Exercise description: Please count the lines of the data that contain "latest" and state only the total.

Plain-text document sources:

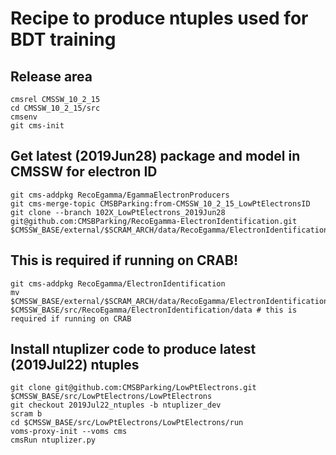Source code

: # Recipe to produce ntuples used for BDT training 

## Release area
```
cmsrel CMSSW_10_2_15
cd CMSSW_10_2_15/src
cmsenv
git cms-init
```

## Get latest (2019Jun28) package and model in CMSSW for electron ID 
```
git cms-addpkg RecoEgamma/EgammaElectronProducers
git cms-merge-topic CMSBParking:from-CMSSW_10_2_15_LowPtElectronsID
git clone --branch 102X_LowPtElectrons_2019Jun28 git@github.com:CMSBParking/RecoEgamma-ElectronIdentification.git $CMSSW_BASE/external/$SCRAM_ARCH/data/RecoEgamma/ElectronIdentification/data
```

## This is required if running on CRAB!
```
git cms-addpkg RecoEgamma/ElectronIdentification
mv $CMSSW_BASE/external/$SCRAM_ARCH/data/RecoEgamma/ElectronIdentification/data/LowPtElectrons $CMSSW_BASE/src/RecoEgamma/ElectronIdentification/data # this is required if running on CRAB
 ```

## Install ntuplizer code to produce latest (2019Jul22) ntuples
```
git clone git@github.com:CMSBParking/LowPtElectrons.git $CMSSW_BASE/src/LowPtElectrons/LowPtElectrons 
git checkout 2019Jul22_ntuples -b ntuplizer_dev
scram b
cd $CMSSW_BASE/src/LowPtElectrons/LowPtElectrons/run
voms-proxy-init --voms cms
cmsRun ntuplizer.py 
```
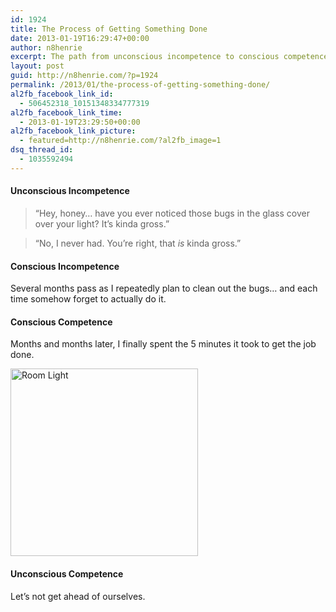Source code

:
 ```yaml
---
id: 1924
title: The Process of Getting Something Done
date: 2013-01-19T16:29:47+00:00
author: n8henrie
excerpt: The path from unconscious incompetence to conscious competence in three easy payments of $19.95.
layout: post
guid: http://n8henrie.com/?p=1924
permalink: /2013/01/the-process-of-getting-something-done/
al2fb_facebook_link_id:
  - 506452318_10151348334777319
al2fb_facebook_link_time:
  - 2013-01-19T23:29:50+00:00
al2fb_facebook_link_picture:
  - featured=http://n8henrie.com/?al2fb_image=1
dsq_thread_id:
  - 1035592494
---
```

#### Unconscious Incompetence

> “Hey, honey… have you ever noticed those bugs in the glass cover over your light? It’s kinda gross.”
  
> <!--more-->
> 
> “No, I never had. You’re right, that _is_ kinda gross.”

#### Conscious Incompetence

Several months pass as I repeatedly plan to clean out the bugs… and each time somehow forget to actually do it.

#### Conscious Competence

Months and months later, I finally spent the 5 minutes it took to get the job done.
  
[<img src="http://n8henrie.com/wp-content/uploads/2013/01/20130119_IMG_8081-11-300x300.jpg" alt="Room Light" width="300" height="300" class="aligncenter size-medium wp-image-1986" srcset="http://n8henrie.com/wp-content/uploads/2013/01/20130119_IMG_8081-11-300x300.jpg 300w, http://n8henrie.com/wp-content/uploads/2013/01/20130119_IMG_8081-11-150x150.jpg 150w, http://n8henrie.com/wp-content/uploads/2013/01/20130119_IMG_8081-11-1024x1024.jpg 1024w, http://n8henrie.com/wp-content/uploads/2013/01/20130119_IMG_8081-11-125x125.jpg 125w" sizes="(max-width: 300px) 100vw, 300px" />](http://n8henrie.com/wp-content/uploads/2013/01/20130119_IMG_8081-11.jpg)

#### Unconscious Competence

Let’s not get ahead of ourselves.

Finished task: 2